O Pontífice comentou sobre a brutalidade e a ferocidade da conduta das tropas russas na guerra. “Sou simplesmente contrário em reduzir a complexidade à distinção entre os bons e os maus, sem raciocinar sobre as raízes e os interesses, que são muito complexos. Enquanto vemos a ferocidade, a crueldade das tropas russas, não devemos esquecer os problemas a fim de tentar resolvê-los”.

O Papa afirmou encontrar na população ucraniana um povo corajoso que luta para sobreviver, dessa forma, desinstalaram o exército russo que imaginou terminar a guerra em uma semana.

Francisco aproveitou para citar outros países que sofrem dos mesmos males das destruições:

“Pensemos em algumas partes da África, ao norte da Nigéria, ao norte do Congo – onde a guerra ainda está em curso e ninguém se importa. Pensem em Ruanda 25 anos atrás. Pensemos em Mianmar e nos Rohingya. O mundo está em guerra. Alguns anos atrás me ocorreu dizer que estamos vivendo a terceira guerra mundial em pedaços e em bocados. Então, para mim, hoje, a Terceira Guerra Mundial foi declarada. E isso é algo que deveria nos fazer pensar. O que está acontecendo com a humanidade que já teve três guerras mundiais em um século? Eu vivo a Primeira Guerra em memória do meu avô no Piave. E depois a Segunda e agora a Terceira”.
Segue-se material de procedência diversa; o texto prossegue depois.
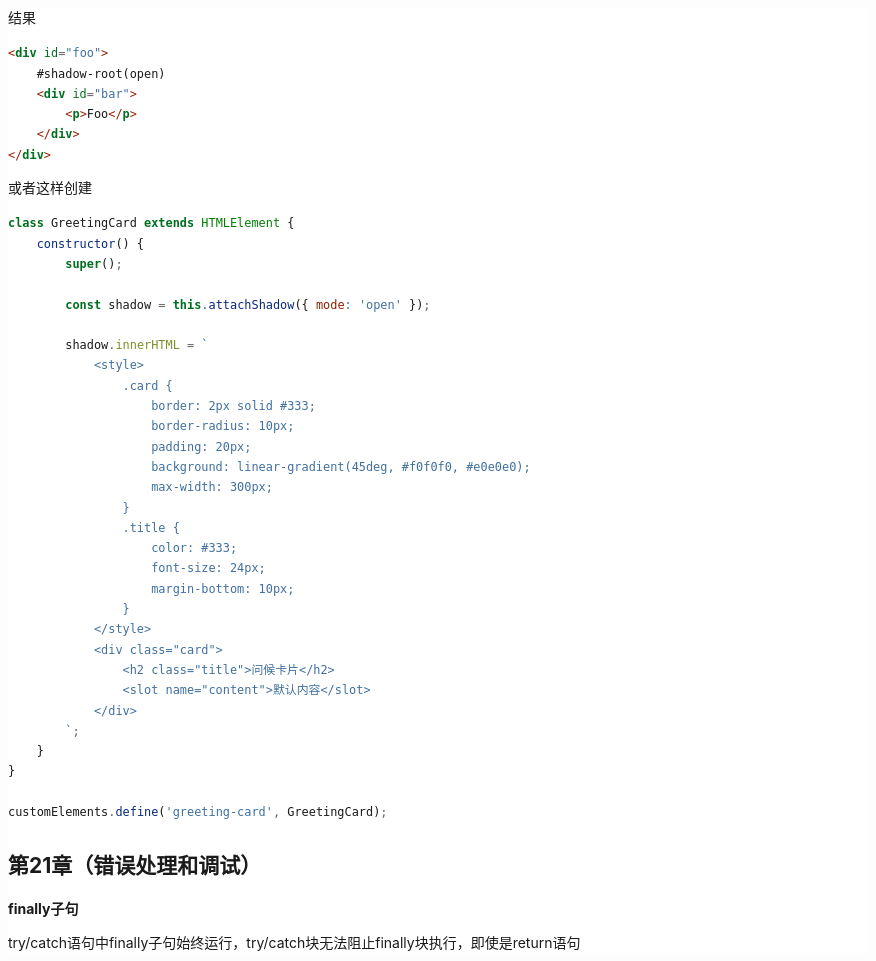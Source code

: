 结果

```html
<div id="foo">
    #shadow-root(open)
    <div id="bar">
        <p>Foo</p>
    </div>
</div>
```



或者这样创建

```js
class GreetingCard extends HTMLElement {
    constructor() {
        super();
        
        const shadow = this.attachShadow({ mode: 'open' });
        
        shadow.innerHTML = `
            <style>
                .card {
                    border: 2px solid #333;
                    border-radius: 10px;
                    padding: 20px;
                    background: linear-gradient(45deg, #f0f0f0, #e0e0e0);
                    max-width: 300px;
                }
                .title {
                    color: #333;
                    font-size: 24px;
                    margin-bottom: 10px;
                }
            </style>
            <div class="card">
                <h2 class="title">问候卡片</h2>
                <slot name="content">默认内容</slot>
            </div>
        `;
    }
}

customElements.define('greeting-card', GreetingCard);
```



## 第21章（错误处理和调试）

**finally子句**

try/catch语句中finally子句始终运行，try/catch块无法阻止finally块执行，即使是return语句
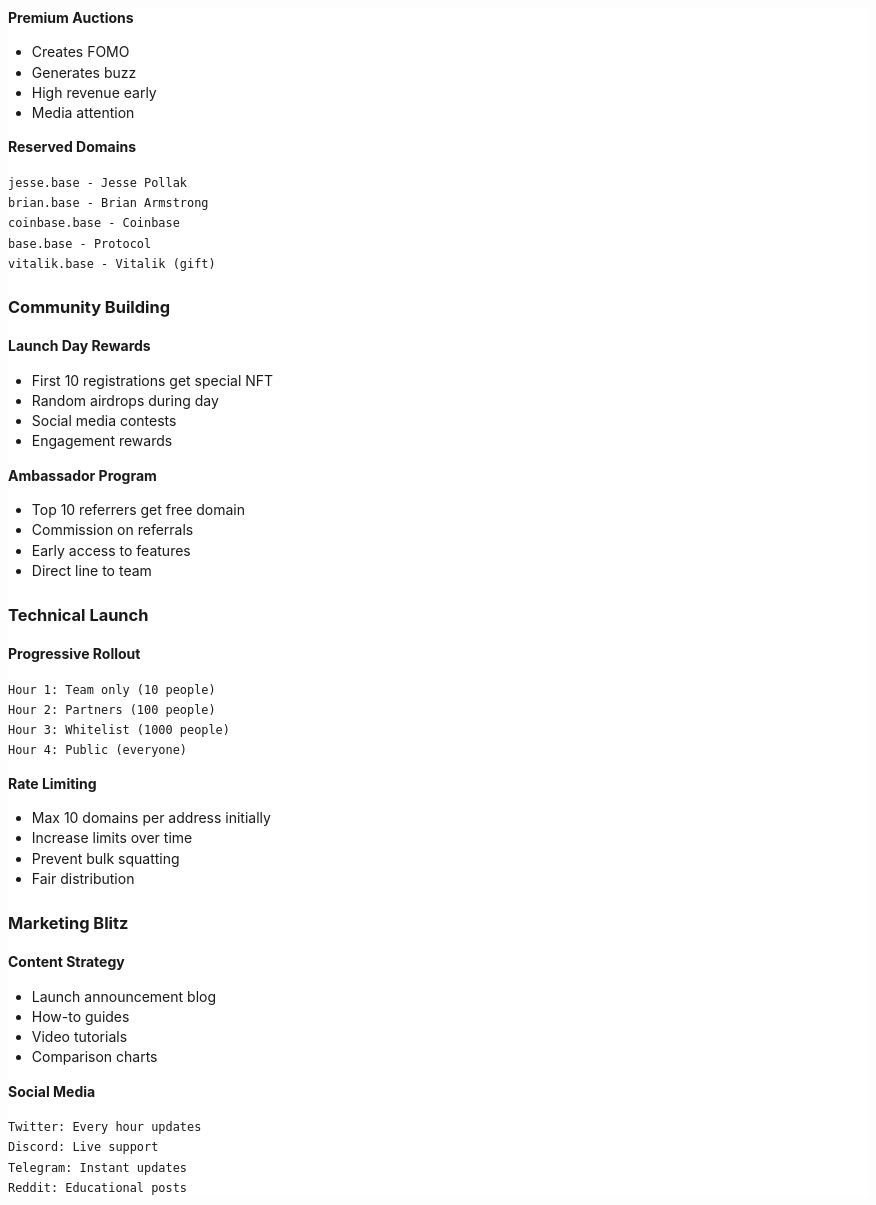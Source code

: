**Premium Auctions**
- Creates FOMO
- Generates buzz
- High revenue early
- Media attention

**Reserved Domains**
```
jesse.base - Jesse Pollak
brian.base - Brian Armstrong
coinbase.base - Coinbase
base.base - Protocol
vitalik.base - Vitalik (gift)
```

### Community Building

**Launch Day Rewards**
- First 10 registrations get special NFT
- Random airdrops during day
- Social media contests
- Engagement rewards

**Ambassador Program**
- Top 10 referrers get free domain
- Commission on referrals
- Early access to features
- Direct line to team

### Technical Launch

**Progressive Rollout**
```
Hour 1: Team only (10 people)
Hour 2: Partners (100 people)
Hour 3: Whitelist (1000 people)
Hour 4: Public (everyone)
```

**Rate Limiting**
- Max 10 domains per address initially
- Increase limits over time
- Prevent bulk squatting
- Fair distribution

### Marketing Blitz

**Content Strategy**
- Launch announcement blog
- How-to guides
- Video tutorials
- Comparison charts

**Social Media**
```
Twitter: Every hour updates
Discord: Live support
Telegram: Instant updates
Reddit: Educational posts
```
O Santo Padre elucidou que os Jesuítas transmitem o lado humano da guerra. “Gostaria que as revistas mostrassem o drama humano da guerra. É muito bom fazer um cálculo geopolítico, estudar as coisas em profundidade. Vocês devem fazer isso, porque é o trabalho de vocês. Mas também procurem transmitir o drama humano da guerra. O drama humano daqueles cemitérios, o drama humano das praias da Normandia ou de Anzio, o drama humano de uma mulher cuja à porta bate um carteiro e que recebe uma carta agradecendo-lhe por ter dado um filho à pátria, que é um herói da pátria… E, assim, ela fica sozinha. Refletir sobre isso ajudaria muito a humanidade e a Igreja. Façam as suas reflexões sócio-políticas, mas não descuidem da reflexão humana sobre a guerra”, pediu.

Dinamicidade e Juventude

Além de falar sobre a sinodalidade vivenciada em outras partes da Europa, como na Alemanha, Francisco também partilho acerca de como vê a revitalização espiritual da Igreja.

Já no final da conversa, o Pontífice comentou sobre o público juvenil que vive diante do imediatismo. Diante da realidade do discernimento em relação a esse público, o Papa falou de dinamicidade e movimento:

“Não devemos ficar parados. Quando se trabalha com os jovens, devemos sempre dar uma perspectiva em movimento, não estática. Devemos pedir ao Senhor de ter a graça e a sabedoria de nos ajudar a dar os passos corretos. Na minha época, o trabalho com os jovens consistia em encontros de estudo. Agora já não funciona mais dessa maneira. Devemos levá-los adiante com ideais concretos, obras, caminhos. Os jovens encontram sua razão de ser ao longo do caminho, nunca estaticamente. Alguns podem estar hesitantes porque veem jovens sem fé, dizem que não estão na graça de Deus. Mas deixem que Deus cuide deles! Sua tarefa é colocá-los no caminho. Acho que é a melhor coisa que podemos fazer”, concluiu.